• **What you are asked to do**:
Output each line of the data below exactly, omitting any image.

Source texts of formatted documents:
◆ ◆ ◆ ◆ ◆

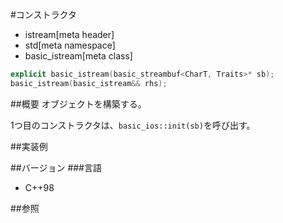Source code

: #コンストラクタ
* istream[meta header]
* std[meta namespace]
* basic_istream[meta class]

```cpp
explicit basic_istream(basic_streambuf<CharT, Traits>* sb);
basic_istream(basic_istream&& rhs);
```

##概要
オブジェクトを構築する。

1つ目のコンストラクタは、`basic_ios::init(sb)`を呼び出す。

##実装例

##バージョン
###言語
- C++98

##参照
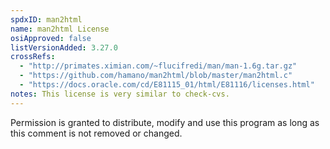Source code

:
 ```yaml
---
spdxID: man2html
name: man2html License
osiApproved: false
listVersionAdded: 3.27.0
crossRefs: 
  - "http://primates.ximian.com/~flucifredi/man/man-1.6g.tar.gz"
  - "https://github.com/hamano/man2html/blob/master/man2html.c"
  - "https://docs.oracle.com/cd/E81115_01/html/E81116/licenses.html"
notes: This license is very similar to check-cvs.
---
```


Permission is granted to distribute, modify and use this program as long as this comment is not removed or changed.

◆ ◆ ◆ ◆ ◆

• **Answer to this problem**:
Source code

: #コンストラクタ
* istream[meta header]
* std[meta namespace]
* basic_istream[meta class]

```cpp
explicit basic_istream(basic_streambuf<CharT, Traits>* sb);
basic_istream(basic_istream&& rhs);
```

##概要
オブジェクトを構築する。

1つ目のコンストラクタは、`basic_ios::init(sb)`を呼び出す。

##実装例

##バージョン
###言語
- C++98

##参照
Source code

:
 ```yaml
---
spdxID: man2html
name: man2html License
osiApproved: false
listVersionAdded: 3.27.0
crossRefs: 
  - "http://primates.ximian.com/~flucifredi/man/man-1.6g.tar.gz"
  - "https://github.com/hamano/man2html/blob/master/man2html.c"
  - "https://docs.oracle.com/cd/E81115_01/html/E81116/licenses.html"
notes: This license is very similar to check-cvs.
---
```


Permission is granted to distribute, modify and use this program as long as this comment is not removed or changed.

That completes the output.